Top of GIVEN RECORDS
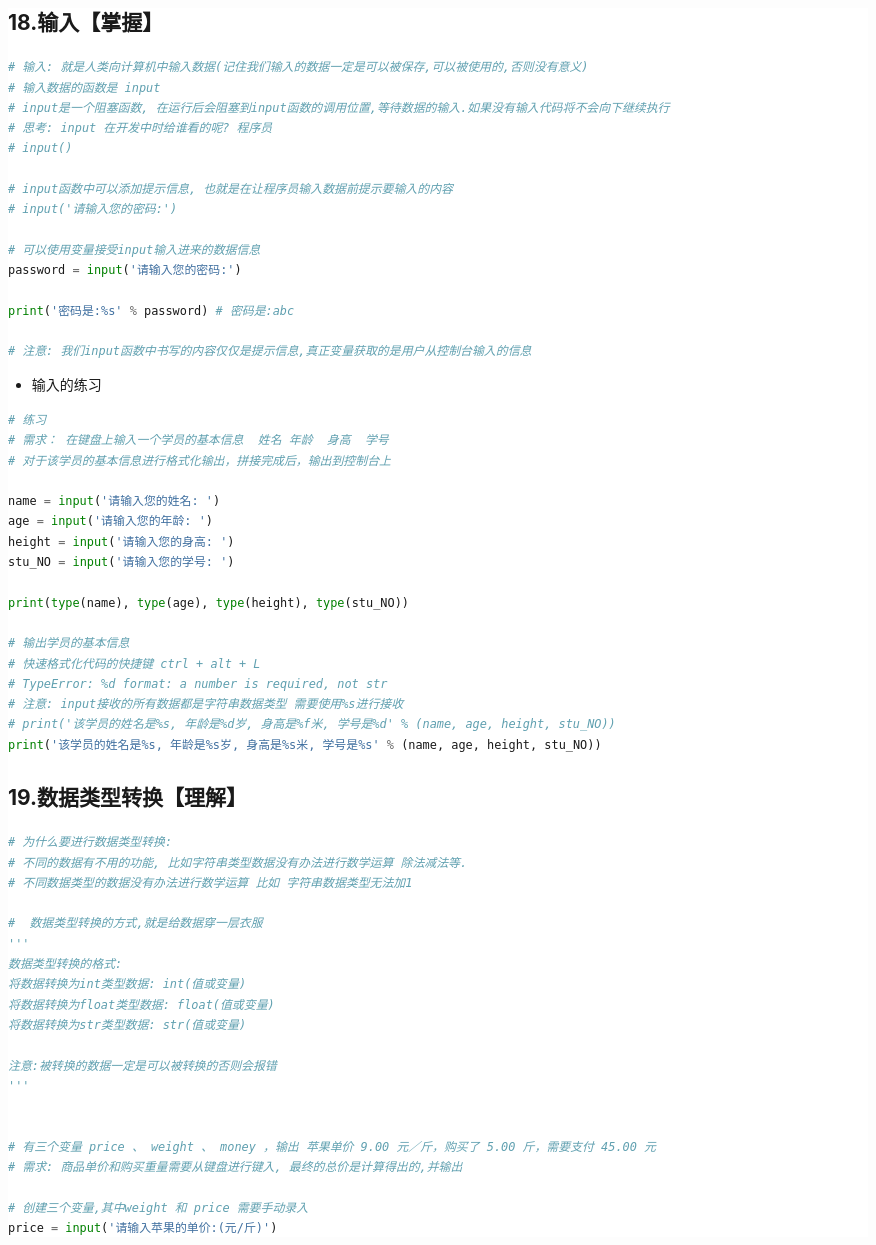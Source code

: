 ## 18.输入【掌握】

```python
# 输入: 就是人类向计算机中输入数据(记住我们输入的数据一定是可以被保存,可以被使用的,否则没有意义)
# 输入数据的函数是 input
# input是一个阻塞函数, 在运行后会阻塞到input函数的调用位置,等待数据的输入.如果没有输入代码将不会向下继续执行
# 思考: input 在开发中时给谁看的呢? 程序员
# input()

# input函数中可以添加提示信息, 也就是在让程序员输入数据前提示要输入的内容
# input('请输入您的密码:')

# 可以使用变量接受input输入进来的数据信息
password = input('请输入您的密码:')

print('密码是:%s' % password) # 密码是:abc

# 注意: 我们input函数中书写的内容仅仅是提示信息,真正变量获取的是用户从控制台输入的信息
```

- 输入的练习

```python
# 练习
# 需求： 在键盘上输入一个学员的基本信息  姓名 年龄  身高  学号
# 对于该学员的基本信息进行格式化输出，拼接完成后，输出到控制台上

name = input('请输入您的姓名: ')
age = input('请输入您的年龄: ')
height = input('请输入您的身高: ')
stu_NO = input('请输入您的学号: ')

print(type(name), type(age), type(height), type(stu_NO))

# 输出学员的基本信息
# 快速格式化代码的快捷键 ctrl + alt + L
# TypeError: %d format: a number is required, not str
# 注意: input接收的所有数据都是字符串数据类型 需要使用%s进行接收
# print('该学员的姓名是%s, 年龄是%d岁, 身高是%f米, 学号是%d' % (name, age, height, stu_NO))
print('该学员的姓名是%s, 年龄是%s岁, 身高是%s米, 学号是%s' % (name, age, height, stu_NO))
```

## 19.数据类型转换【理解】

```python
# 为什么要进行数据类型转换:
# 不同的数据有不用的功能, 比如字符串类型数据没有办法进行数学运算 除法减法等.
# 不同数据类型的数据没有办法进行数学运算 比如 字符串数据类型无法加1

#  数据类型转换的方式,就是给数据穿一层衣服
'''
数据类型转换的格式:
将数据转换为int类型数据: int(值或变量)
将数据转换为float类型数据: float(值或变量)
将数据转换为str类型数据: str(值或变量)

注意:被转换的数据一定是可以被转换的否则会报错
'''


# 有三个变量 price 、 weight 、 money ，输出 苹果单价 9.00 元／⽄，购买了 5.00 ⽄，需要⽀付 45.00 元
# 需求: 商品单价和购买重量需要从键盘进行键入, 最终的总价是计算得出的,并输出

# 创建三个变量,其中weight 和 price 需要手动录入
price = input('请输入苹果的单价:(元/斤)')
```
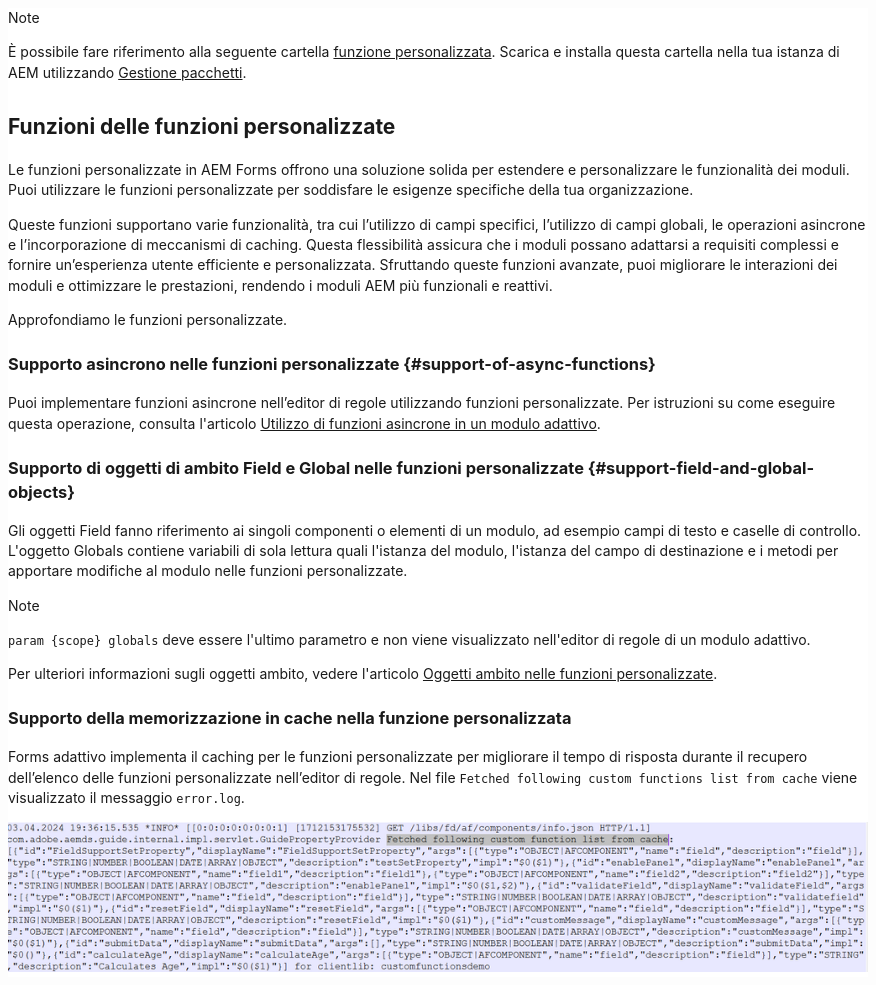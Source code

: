 >[!NOTE]
>
> È possibile fare riferimento alla seguente cartella [funzione personalizzata](/help/forms/assets//customfunctions.zip). Scarica e installa questa cartella nella tua istanza di AEM utilizzando [Gestione pacchetti](https://experienceleague.adobe.com/it/docs/experience-manager-cloud-service/content/implementing/developer-tools/package-manager).

## Funzioni delle funzioni personalizzate

Le funzioni personalizzate in AEM Forms offrono una soluzione solida per estendere e personalizzare le funzionalità dei moduli. Puoi utilizzare le funzioni personalizzate per soddisfare le esigenze specifiche della tua organizzazione.

Queste funzioni supportano varie funzionalità, tra cui l’utilizzo di campi specifici, l’utilizzo di campi globali, le operazioni asincrone e l’incorporazione di meccanismi di caching. Questa flessibilità assicura che i moduli possano adattarsi a requisiti complessi e fornire un’esperienza utente efficiente e personalizzata. Sfruttando queste funzioni avanzate, puoi migliorare le interazioni dei moduli e ottimizzare le prestazioni, rendendo i moduli AEM più funzionali e reattivi.

Approfondiamo le funzioni personalizzate.

### Supporto asincrono nelle funzioni personalizzate {#support-of-async-functions}

Puoi implementare funzioni asincrone nell’editor di regole utilizzando funzioni personalizzate. Per istruzioni su come eseguire questa operazione, consulta l&#39;articolo [Utilizzo di funzioni asincrone in un modulo adattivo](/help/forms/using-async-funct-in-rule-editor.md).

### Supporto di oggetti di ambito Field e Global nelle funzioni personalizzate {#support-field-and-global-objects}

Gli oggetti Field fanno riferimento ai singoli componenti o elementi di un modulo, ad esempio campi di testo e caselle di controllo. L&#39;oggetto Globals contiene variabili di sola lettura quali l&#39;istanza del modulo, l&#39;istanza del campo di destinazione e i metodi per apportare modifiche al modulo nelle funzioni personalizzate.

>[!NOTE]
>
> `param {scope} globals` deve essere l&#39;ultimo parametro e non viene visualizzato nell&#39;editor di regole di un modulo adattivo.

Per ulteriori informazioni sugli oggetti ambito, vedere l&#39;articolo [Oggetti ambito nelle funzioni personalizzate](/help/forms/custom-function-core-component-scope-function.md).

### Supporto della memorizzazione in cache nella funzione personalizzata

Forms adattivo implementa il caching per le funzioni personalizzate per migliorare il tempo di risposta durante il recupero dell’elenco delle funzioni personalizzate nell’editor di regole. Nel file `Fetched following custom functions list from cache` viene visualizzato il messaggio `error.log`.

![funzione personalizzata con supporto cache](/help/forms/assets/custom-function-cache-error.png)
Bottom of GIVEN RECORDS
YOUR OBJECTIVE:
Write every record out again exactly; no pictures belong in the copy.

EXERCISE RESPONSE:
Source code

: ## 18.输入【掌握】

```python
# 输入: 就是人类向计算机中输入数据(记住我们输入的数据一定是可以被保存,可以被使用的,否则没有意义)
# 输入数据的函数是 input
# input是一个阻塞函数, 在运行后会阻塞到input函数的调用位置,等待数据的输入.如果没有输入代码将不会向下继续执行
# 思考: input 在开发中时给谁看的呢? 程序员
# input()

# input函数中可以添加提示信息, 也就是在让程序员输入数据前提示要输入的内容
# input('请输入您的密码:')

# 可以使用变量接受input输入进来的数据信息
password = input('请输入您的密码:')

print('密码是:%s' % password) # 密码是:abc

# 注意: 我们input函数中书写的内容仅仅是提示信息,真正变量获取的是用户从控制台输入的信息
```

- 输入的练习

```python
# 练习
# 需求： 在键盘上输入一个学员的基本信息  姓名 年龄  身高  学号
# 对于该学员的基本信息进行格式化输出，拼接完成后，输出到控制台上

name = input('请输入您的姓名: ')
age = input('请输入您的年龄: ')
height = input('请输入您的身高: ')
stu_NO = input('请输入您的学号: ')

print(type(name), type(age), type(height), type(stu_NO))

# 输出学员的基本信息
# 快速格式化代码的快捷键 ctrl + alt + L
# TypeError: %d format: a number is required, not str
# 注意: input接收的所有数据都是字符串数据类型 需要使用%s进行接收
# print('该学员的姓名是%s, 年龄是%d岁, 身高是%f米, 学号是%d' % (name, age, height, stu_NO))
print('该学员的姓名是%s, 年龄是%s岁, 身高是%s米, 学号是%s' % (name, age, height, stu_NO))
```

## 19.数据类型转换【理解】

```python
# 为什么要进行数据类型转换:
# 不同的数据有不用的功能, 比如字符串类型数据没有办法进行数学运算 除法减法等.
# 不同数据类型的数据没有办法进行数学运算 比如 字符串数据类型无法加1

#  数据类型转换的方式,就是给数据穿一层衣服
'''
数据类型转换的格式:
将数据转换为int类型数据: int(值或变量)
将数据转换为float类型数据: float(值或变量)
将数据转换为str类型数据: str(值或变量)

注意:被转换的数据一定是可以被转换的否则会报错
'''


# 有三个变量 price 、 weight 、 money ，输出 苹果单价 9.00 元／⽄，购买了 5.00 ⽄，需要⽀付 45.00 元
# 需求: 商品单价和购买重量需要从键盘进行键入, 最终的总价是计算得出的,并输出

# 创建三个变量,其中weight 和 price 需要手动录入
price = input('请输入苹果的单价:(元/斤)')
```
Source code

: >[!NOTE]
>
> È possibile fare riferimento alla seguente cartella [funzione personalizzata](/help/forms/assets//customfunctions.zip). Scarica e installa questa cartella nella tua istanza di AEM utilizzando [Gestione pacchetti](https://experienceleague.adobe.com/it/docs/experience-manager-cloud-service/content/implementing/developer-tools/package-manager).

## Funzioni delle funzioni personalizzate

Le funzioni personalizzate in AEM Forms offrono una soluzione solida per estendere e personalizzare le funzionalità dei moduli. Puoi utilizzare le funzioni personalizzate per soddisfare le esigenze specifiche della tua organizzazione.

Queste funzioni supportano varie funzionalità, tra cui l’utilizzo di campi specifici, l’utilizzo di campi globali, le operazioni asincrone e l’incorporazione di meccanismi di caching. Questa flessibilità assicura che i moduli possano adattarsi a requisiti complessi e fornire un’esperienza utente efficiente e personalizzata. Sfruttando queste funzioni avanzate, puoi migliorare le interazioni dei moduli e ottimizzare le prestazioni, rendendo i moduli AEM più funzionali e reattivi.

Approfondiamo le funzioni personalizzate.

### Supporto asincrono nelle funzioni personalizzate {#support-of-async-functions}

Puoi implementare funzioni asincrone nell’editor di regole utilizzando funzioni personalizzate. Per istruzioni su come eseguire questa operazione, consulta l&#39;articolo [Utilizzo di funzioni asincrone in un modulo adattivo](/help/forms/using-async-funct-in-rule-editor.md).

### Supporto di oggetti di ambito Field e Global nelle funzioni personalizzate {#support-field-and-global-objects}

Gli oggetti Field fanno riferimento ai singoli componenti o elementi di un modulo, ad esempio campi di testo e caselle di controllo. L&#39;oggetto Globals contiene variabili di sola lettura quali l&#39;istanza del modulo, l&#39;istanza del campo di destinazione e i metodi per apportare modifiche al modulo nelle funzioni personalizzate.

>[!NOTE]
>
> `param {scope} globals` deve essere l&#39;ultimo parametro e non viene visualizzato nell&#39;editor di regole di un modulo adattivo.

Per ulteriori informazioni sugli oggetti ambito, vedere l&#39;articolo [Oggetti ambito nelle funzioni personalizzate](/help/forms/custom-function-core-component-scope-function.md).

### Supporto della memorizzazione in cache nella funzione personalizzata

Forms adattivo implementa il caching per le funzioni personalizzate per migliorare il tempo di risposta durante il recupero dell’elenco delle funzioni personalizzate nell’editor di regole. Nel file `Fetched following custom functions list from cache` viene visualizzato il messaggio `error.log`.

![funzione personalizzata con supporto cache](/help/forms/assets/custom-function-cache-error.png)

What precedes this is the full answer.